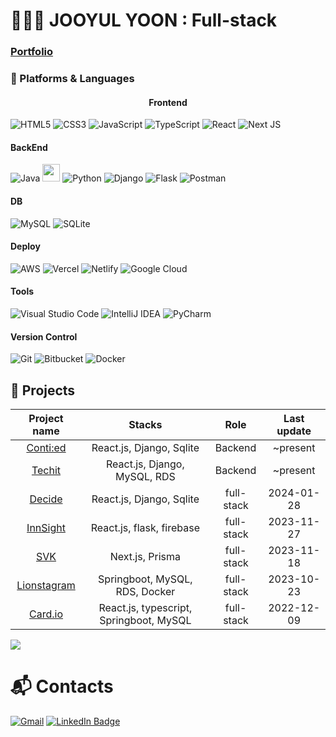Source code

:# 🧑🏻‍💻 JOOYUL YOON : Full-stack
### [Portfolio](https://scented-lyre-1a5.notion.site/Jooyul-s-Resume-8a156dff49ba4aedbbaa3d6fd18ad777?pvs=4)

### 💪 Platforms & Languages
#### <center>Frontend</center>
![HTML5](https://img.shields.io/badge/HTML5-E34F26.svg?&style=for-the-badge&logo=HTML5&logoColor=white)
![CSS3](https://img.shields.io/badge/CSS3-1572B6.svg?&style=for-the-badge&logo=CSS3&logoColor=white)
![JavaScript](https://img.shields.io/badge/JavaScript-F7DF1E.svg?&style=for-the-badge&logo=JavaScript&logoColor=white)
![TypeScript](https://img.shields.io/badge/TypeScript-3178C6.svg?&style=for-the-badge&logo=TypeScript&logoColor=white)
![React](https://img.shields.io/badge/react-%2320232a.svg?style=for-the-badge&logo=react&logoColor=%2361DAFB)
![Next JS](https://img.shields.io/badge/Next-black?style=for-the-badge&logo=next.js&logoColor=white)
#### BackEnd
![Java](https://img.shields.io/badge/java-%23ED8B00.svg?style=for-the-badge&logo=java&logoColor=white)
<img src="https://img.shields.io/badge/SpringBoot-6DB33F?style=flat-square&logo=Spring&logoColor=white" height=28 />
![Python](https://img.shields.io/badge/python-3670A0?style=for-the-badge&logo=python&logoColor=ffdd54)
![Django](https://img.shields.io/badge/Django-092E20?style=for-the-badge&logo=django&logoColor=white)
![Flask](https://img.shields.io/badge/Flask-000000?style=for-the-badge&logo=flask&logoColor=white)
![Postman](https://img.shields.io/badge/Postman-FF6C37?style=for-the-badge&logo=postman&logoColor=white)
#### DB 
![MySQL](https://img.shields.io/badge/mysql-%2300f.svg?style=for-the-badge&logo=mysql&logoColor=white)
![SQLite](https://img.shields.io/badge/sqlite-%2307405e.svg?style=for-the-badge&logo=sqlite&logoColor=white)
#### Deploy
![AWS](https://img.shields.io/badge/Amazon_AWS-232F3E?style=for-the-badge&logo=amazon-aws&logoColor=white)
![Vercel](https://img.shields.io/badge/Vercel-000000?style=for-the-badge&logo=vercel&logoColor=white)
![Netlify](https://img.shields.io/badge/netlify-%23000000.svg?style=for-the-badge&logo=netlify&logoColor=#00C7B7)
![Google Cloud](https://img.shields.io/badge/Google_Cloud-4285F4?style=for-the-badge&logo=google-cloud&logoColor=white)
#### Tools
![Visual Studio Code](https://img.shields.io/badge/Visual%20Studio%20Code-007ACC.svg?&style=for-the-badge&logo=Visual%20Studio%20Code&logoColor=white)
![IntelliJ IDEA](https://img.shields.io/badge/IntelliJIDEA-000000.svg?style=for-the-badge&logo=intellij-idea&logoColor=white)
![PyCharm](https://img.shields.io/badge/pycharm-143?style=for-the-badge&logo=pycharm&logoColor=black&color=black&labelColor=green)
#### Version Control
![Git](https://img.shields.io/badge/Git-F05032.svg?&style=for-the-badge&logo=Git&logoColor=white)
![Bitbucket](https://img.shields.io/badge/bitbucket-%230047B3.svg?style=for-the-badge&logo=bitbucket&logoColor=white) 
![Docker](https://img.shields.io/badge/docker-%230db7ed.svg?style=for-the-badge&logo=docker&logoColor=white)

## 🌟 Projects
|Project name|Stacks|Role|Last update|
|:----:|:----:|:----:|:----:|
|[Conti:ed](https://github.com/Conti-ed)|React.js, Django, Sqlite|Backend|~present|
|[Techit](https://github.com/LIKELION-Techit-Backend/techit)|React.js, Django, MySQL, RDS|Backend|~present|
|[Decide](https://github.com/likelion-sjsu/hackathon)|React.js, Django, Sqlite|full-stack|2024-01-28|
|[InnSight](https://github.com/trishnguyen2001/cmpe165-likehome)|React.js, flask, firebase|full-stack|2023-11-27|
|[SVK](https://github.com/chaejunlee/svk)|Next.js, Prisma|full-stack|2023-11-18|
|[Lionstagram](https://github.com/jooyul-yoon/SJSULikeLionJava)|Springboot, MySQL, RDS, Docker|full-stack|2023-10-23|
|[Card.io](https://github.com/cardotio)|React.js, typescript, Springboot, MySQL|full-stack|2022-12-09|

![](./profile-3d-contrib/profile-3d-contrib/profile-gitblock.svg)

# :mailbox_with_mail: Contacts
<!-- [![Tech Blog Badge](http://img.shields.io/badge/-Tech%20blog-black?style=flat-square&logo=github&link=https://soo-vely-dev.tistory.com/)](https://soo-vely-dev.tistory.com/) -->
[![Gmail](https://img.shields.io/badge/Gmail-D14836?style=for-the-badge&logo=gmail&logoColor=white)](mailto:juyeolyoon@gmail.com)
[![LinkedIn Badge](https://img.shields.io/badge/LinkedIn-0077B5?style=for-the-badge&logo=linkedin&logoColor=white)](https://www.linkedin.com/in/jooyul-yoon/)
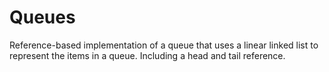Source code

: # Queues
Reference-based implementation of a queue that uses a linear linked list to represent the items in a queue. Including a head and tail reference.
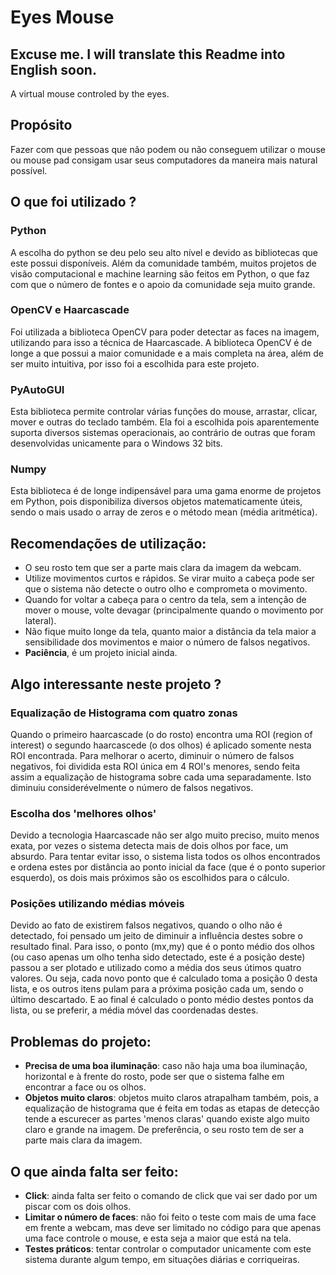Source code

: # Eyes Mouse
## Excuse me. I will translate this Readme into English soon.

A virtual mouse controled by the eyes.

## Propósito

Fazer com que pessoas que não podem ou não conseguem utilizar o mouse ou mouse pad consigam usar seus computadores da maneira mais natural possível.

## O que foi utilizado ?

### Python

A escolha do python se deu pelo seu alto nível e devido as bibliotecas que este possui disponíveis. Além da comunidade também, muitos projetos de visão computacional e machine learning são feitos em Python, o que faz com que o número de fontes e o apoio da comunidade seja muito grande.

### OpenCV e Haarcascade

Foi utilizada a biblioteca OpenCV para poder detectar as faces na imagem, utilizando para isso a técnica de Haarcascade. A biblioteca OpenCV é de longe a que possui a maior comunidade e a mais completa na área, além de ser muito intuitiva, por isso foi a escolhida para este projeto.

### PyAutoGUI

Esta biblioteca permite controlar várias funções do mouse, arrastar, clicar, mover e outras do teclado também. Ela foi a escolhida pois aparentemente suporta diversos sistemas operacionais, ao contrário de outras que foram desenvolvidas unicamente para o Windows 32 bits.

### Numpy

Esta biblioteca é de longe indipensável para uma gama enorme de projetos em Python, pois disponibiliza diversos objetos matematicamente úteis, sendo o mais usado o array de zeros e o método mean (média aritmética).

## Recomendações de utilização:

- O seu rosto tem que ser a parte mais clara da imagem da webcam.
- Utilize movimentos curtos e rápidos. Se virar muito a cabeça pode ser que o sistema não detecte o outro olho e comprometa o movimento.
- Quando for voltar a cabeça para o centro da tela, sem a intenção de mover o mouse, volte devagar (principalmente quando o movimento por lateral).
- Não fique muito longe da tela, quanto maior a distância da tela maior a sensibilidade dos movimentos e maior o número de falsos negativos.
- **Paciência**, é um projeto inicial ainda.

## Algo interessante neste projeto ?

### Equalização de Histograma com quatro zonas

Quando o primeiro haarcascade (o do rosto) encontra uma ROI (region of interest) o segundo haarcascede (o dos olhos) é aplicado somente nesta ROI encontrada. Para melhorar o acerto, diminuir o número de falsos negativos, foi dividida esta ROI única em 4 ROI's menores, sendo feita assim a equalização de histograma sobre cada uma separadamente. Isto diminuiu considerévelmente o número de falsos negativos.

### Escolha dos 'melhores olhos'

Devido a tecnologia Haarcascade não ser algo muito preciso, muito menos exata, por vezes o sistema detecta mais de dois olhos por face, um absurdo. Para tentar evitar isso, o sistema lista todos os olhos encontrados e ordena estes por distância ao ponto inicial da face (que é o ponto superior esquerdo), os dois mais próximos são os escolhidos para o cálculo.

### Posições utilizando médias móveis

Devido ao fato de existirem falsos negativos, quando o olho não é detectado, foi pensado um jeito de diminuir a influência destes sobre o resultado final. Para isso, o ponto (mx,my) que é o ponto médio dos olhos (ou caso apenas um olho tenha sido detectado, este é a posição deste) passou a ser plotado e utilizado como a média dos seus útimos quatro valores. Ou seja, cada novo ponto que é calculado toma a posição 0 desta lista, e os outros itens pulam para a próxima posição cada um, sendo o último descartado. E ao final é calculado o ponto médio destes pontos da lista, ou se preferir, a média móvel das coordenadas destes.

## Problemas do projeto:

- **Precisa de uma boa iluminação**: caso não haja uma boa iluminação, horizontal e à frente do rosto, pode ser que o sistema falhe em encontrar a face ou os olhos.
- **Objetos muito claros**: objetos muito claros atrapalham também, pois, a equalização de histograma que é feita em todas as etapas de detecção tende a escurecer as partes 'menos claras' quando existe algo muito claro e grande na imagem. De preferência, o seu rosto tem de ser a parte mais clara da imagem.

## O que ainda falta ser feito:

- **Click**: ainda falta ser feito o comando de click que vai ser dado por um piscar com os dois olhos.
- **Limitar o número de faces**: não foi feito o teste com mais de uma face em frente a webcam, mas deve ser limitado no código para que apenas uma face controle o mouse, e esta seja a maior que está na tela.
- **Testes práticos**: tentar controlar o computador unicamente com este sistema durante algum tempo, em situações diárias e corriqueiras.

--------------------

To complete this exercise, transcribe exactly the lines above from the one that holds "Reference-based implementation of" through the one that holds "## Algo interessante neste projeto ?". Pictures stay out.

RESPONSE TO THE EXERCISE ▸
Reference-based implementation of a queue that uses a linear linked list to represent the items in a queue. Including a head and tail reference.
Source code

: # Eyes Mouse
## Excuse me. I will translate this Readme into English soon.

A virtual mouse controled by the eyes.

## Propósito

Fazer com que pessoas que não podem ou não conseguem utilizar o mouse ou mouse pad consigam usar seus computadores da maneira mais natural possível.

## O que foi utilizado ?

### Python

A escolha do python se deu pelo seu alto nível e devido as bibliotecas que este possui disponíveis. Além da comunidade também, muitos projetos de visão computacional e machine learning são feitos em Python, o que faz com que o número de fontes e o apoio da comunidade seja muito grande.

### OpenCV e Haarcascade

Foi utilizada a biblioteca OpenCV para poder detectar as faces na imagem, utilizando para isso a técnica de Haarcascade. A biblioteca OpenCV é de longe a que possui a maior comunidade e a mais completa na área, além de ser muito intuitiva, por isso foi a escolhida para este projeto.

### PyAutoGUI

Esta biblioteca permite controlar várias funções do mouse, arrastar, clicar, mover e outras do teclado também. Ela foi a escolhida pois aparentemente suporta diversos sistemas operacionais, ao contrário de outras que foram desenvolvidas unicamente para o Windows 32 bits.

### Numpy

Esta biblioteca é de longe indipensável para uma gama enorme de projetos em Python, pois disponibiliza diversos objetos matematicamente úteis, sendo o mais usado o array de zeros e o método mean (média aritmética).

## Recomendações de utilização:

- O seu rosto tem que ser a parte mais clara da imagem da webcam.
- Utilize movimentos curtos e rápidos. Se virar muito a cabeça pode ser que o sistema não detecte o outro olho e comprometa o movimento.
- Quando for voltar a cabeça para o centro da tela, sem a intenção de mover o mouse, volte devagar (principalmente quando o movimento por lateral).
- Não fique muito longe da tela, quanto maior a distância da tela maior a sensibilidade dos movimentos e maior o número de falsos negativos.
- **Paciência**, é um projeto inicial ainda.

## Algo interessante neste projeto ?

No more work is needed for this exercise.